When you have kids a lot of things change. For me, since having Abbott, I’ve become more sensitive to the way people interact with one another, the way we treat each other. As a parent, I want to set a good example for my kids. I want them to respect other people. I want them to be respectable. I want them to be empathetic and open-minded. I want them to be inclusive rather than exclusive. I want them to be strong. I want them to know their worth but also recognize their shortcomings. I want them to be humble. I want them to be able to identify the things that are worth fighting for, but I also want them to respect themselves enough to know when it’s time to walk away – and I want them to have the strength to do so. I want them to care enough to defend others. I want them to be happy. I want them to be healthy. I want them to be loved.

I want them to love.

I’ve become so consumed with all of these wants that, at my core, I’ve changed.

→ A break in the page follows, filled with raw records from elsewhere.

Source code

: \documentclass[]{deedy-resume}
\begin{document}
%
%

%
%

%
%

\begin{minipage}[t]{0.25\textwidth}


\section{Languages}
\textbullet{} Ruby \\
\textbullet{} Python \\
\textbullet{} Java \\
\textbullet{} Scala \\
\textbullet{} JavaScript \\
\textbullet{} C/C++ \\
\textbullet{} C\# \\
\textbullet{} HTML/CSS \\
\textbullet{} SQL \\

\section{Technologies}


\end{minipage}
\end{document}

All of these things I want them to be, I also want to be. Unconsciously, I’ve done a lot of realigning and reprioritizing. Being a mom has made me value my time, I want to spend my time with people who love more than they judge, people who aim to support others and are comfortable putting others’ feelings ahead of their own. People who are aware of their influence and use it in positive ways. I’ve become weary of the facades of friendship so many perpetuate for reasons beyond my comprehension. I have a heightened intolerance for insincere people, false friendships and self serving agendas dressed up in a cheap message of goodwill to others. I’ve become aware of the pointless drama I entertained and indulged in before I became a parent and am surprised and saddened by the amount of negativity I helped perpetuate by judging others for choices that had no effect on me or anyone I cared about whatsoever.

I obviously had way too much fucking time on my hands before I had kids. Shit.

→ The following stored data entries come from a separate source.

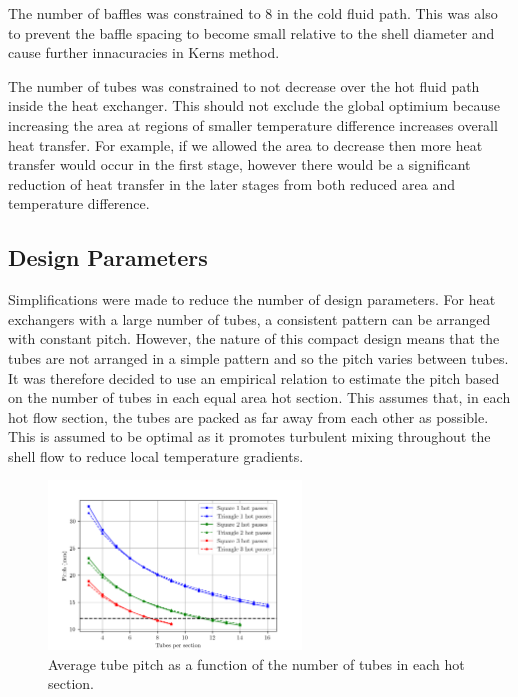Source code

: \documentclass{article}
\begin{document}
The number of baffles was constrained to 8 in the cold fluid path. %
This was also to prevent the baffle spacing to become small relative to the shell diameter and cause further
innacuracies in Kerns method.

The number of tubes was constrained to not decrease over the hot fluid path inside the heat exchanger.
This should not exclude the global optimium because increasing the area at regions of smaller temperature difference increases overall heat transfer.
For example, if we allowed the area to decrease then more heat transfer would occur in the first stage,
however there would be a significant reduction of heat transfer in the later stages from both reduced area and temperature difference.

\subsection{Design Parameters}

Simplifications were made to reduce the number of design parameters.
For heat exchangers with a large number of tubes, a consistent pattern can be arranged with constant pitch.
However, the nature of this compact design means that the tubes are not arranged in a simple pattern and so the pitch varies between tubes.
It was therefore decided to use an empirical relation to estimate the pitch based on the number of tubes in each equal area hot section.
This assumes that, in each hot flow section, the tubes are packed as far away from each other as possible.
This is assumed to be optimal as it promotes turbulent mixing throughout the shell flow to reduce local temperature gradients.

\begin{figure}[H]
  \centering
  \includegraphics[width=0.6\textwidth]{pitch_vs_tubes.png}
  \caption{Average tube pitch as a function of the number of tubes in each hot section.}
  \label{fig:pitch_vs_tubes}
\end{figure}
\end{document}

The world is full of assholes. I don’t want to be one of them and I don’t want my kids to be two of them. So, I’ve concluded I don’t need to like someone to support them. Silence can be a form of support when I have nothing good to say, I can be supportive by not perpetuating the negativity or feeding into drama, I can be supportive by choosing not to judge or be affected by other people’s life choices that have no effect on me.

I can see how there might be exceptions to this rule, but I can’t see why that matters.


Do you really have to like someone to support them? You tell me.